En second lieu, les magistrats, qui s’estiment généralement incompétents en matière de technique médicale, ont recours à des experts médicaux. Cet avis technique expose le praticien mis en cause aux aléas de l’expertise judiciaire, qui peuvent être réduits par une politique active. D’une part, les " Recommandations " ou " Conférences de consensus ", élaborées notamment par les sociétés savantes, constituent un corpus de " données acquises de la science " auxquelles l’expert doit se référer en tant qu’" homme de l’art ", ce qui limite sa liberté d'analyse. L’expert judiciaire ne peut les ignorer ou considérer une technique qui les respecte comme " contraire aux règles de l'art ". Au cas peu probable où l'expert émettrait un avis personnel différent, le praticien dispose d'un argumentaire très solide pour s'opposer à lui, et qu'il lui revient de mobiliser comme élément du débat contradictoire. En effet, il ne suffit pas qu’une " Recommandation " existe, encore faut-il que le praticien mis en cause l’utilise pour sa défense. D’autre part, il est des pratiques professionnelles qui permettent de conforter le praticien lors des opérations d’expertise : bonne tenue du dossier médical, connaissance de celui-ci, relecture de ses notes personnelles, connaissance des référentiels scientifiques tels que ceux de l'ANAES (Agence nationale d’accréditation et d’évaluation en santé) ou de la SFAR, préparation préalable avec des conseils médicaux et juridiques…

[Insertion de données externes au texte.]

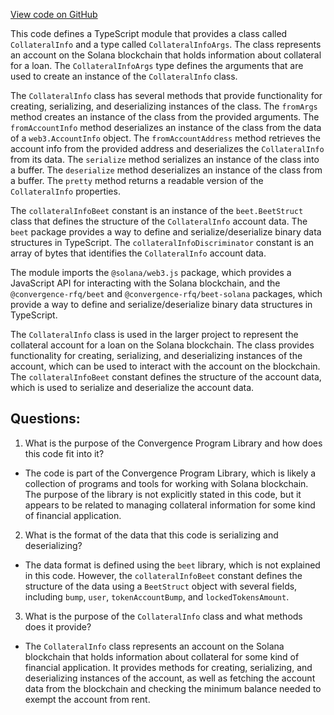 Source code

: [View code on GitHub](https://github.com/convergence-rfq/convergence-program-library/rfq/js/generated/accounts/CollateralInfo.ts)

This code defines a TypeScript module that provides a class called `CollateralInfo` and a type called `CollateralInfoArgs`. The class represents an account on the Solana blockchain that holds information about collateral for a loan. The `CollateralInfoArgs` type defines the arguments that are used to create an instance of the `CollateralInfo` class. 

The `CollateralInfo` class has several methods that provide functionality for creating, serializing, and deserializing instances of the class. The `fromArgs` method creates an instance of the class from the provided arguments. The `fromAccountInfo` method deserializes an instance of the class from the data of a `web3.AccountInfo` object. The `fromAccountAddress` method retrieves the account info from the provided address and deserializes the `CollateralInfo` from its data. The `serialize` method serializes an instance of the class into a buffer. The `deserialize` method deserializes an instance of the class from a buffer. The `pretty` method returns a readable version of the `CollateralInfo` properties.

The `collateralInfoBeet` constant is an instance of the `beet.BeetStruct` class that defines the structure of the `CollateralInfo` account data. The `beet` package provides a way to define and serialize/deserialize binary data structures in TypeScript. The `collateralInfoDiscriminator` constant is an array of bytes that identifies the `CollateralInfo` account data.

The module imports the `@solana/web3.js` package, which provides a JavaScript API for interacting with the Solana blockchain, and the `@convergence-rfq/beet` and `@convergence-rfq/beet-solana` packages, which provide a way to define and serialize/deserialize binary data structures in TypeScript.

The `CollateralInfo` class is used in the larger project to represent the collateral account for a loan on the Solana blockchain. The class provides functionality for creating, serializing, and deserializing instances of the account, which can be used to interact with the account on the blockchain. The `collateralInfoBeet` constant defines the structure of the account data, which is used to serialize and deserialize the account data.
## Questions: 
 1. What is the purpose of the Convergence Program Library and how does this code fit into it?
- The code is part of the Convergence Program Library, which is likely a collection of programs and tools for working with Solana blockchain. The purpose of the library is not explicitly stated in this code, but it appears to be related to managing collateral information for some kind of financial application.

2. What is the format of the data that this code is serializing and deserializing?
- The data format is defined using the `beet` library, which is not explained in this code. However, the `collateralInfoBeet` constant defines the structure of the data using a `BeetStruct` object with several fields, including `bump`, `user`, `tokenAccountBump`, and `lockedTokensAmount`.

3. What is the purpose of the `CollateralInfo` class and what methods does it provide?
- The `CollateralInfo` class represents an account on the Solana blockchain that holds information about collateral for some kind of financial application. It provides methods for creating, serializing, and deserializing instances of the account, as well as fetching the account data from the blockchain and checking the minimum balance needed to exempt the account from rent.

L'ensemble de ces remarques explique que cette publication ne se limite pas à la seule recommandation d'utiliser les " référentiels de la SFAR " ou de s'entourer de conseils juridiques de qualité. Ce texte s'efforce d'explorer, dans un ordre chronologique, les différentes mesures susceptibles d'améliorer le climat relationnel entre le médecin et le patient, ou ses proches, et de rationaliser l'approche des questions juridiques par les anesthésistes-réanimateurs. Ceci dans le double but de réduire le contentieux et d'améliorer les pratiques, conformément aux objectifs de la SFAR.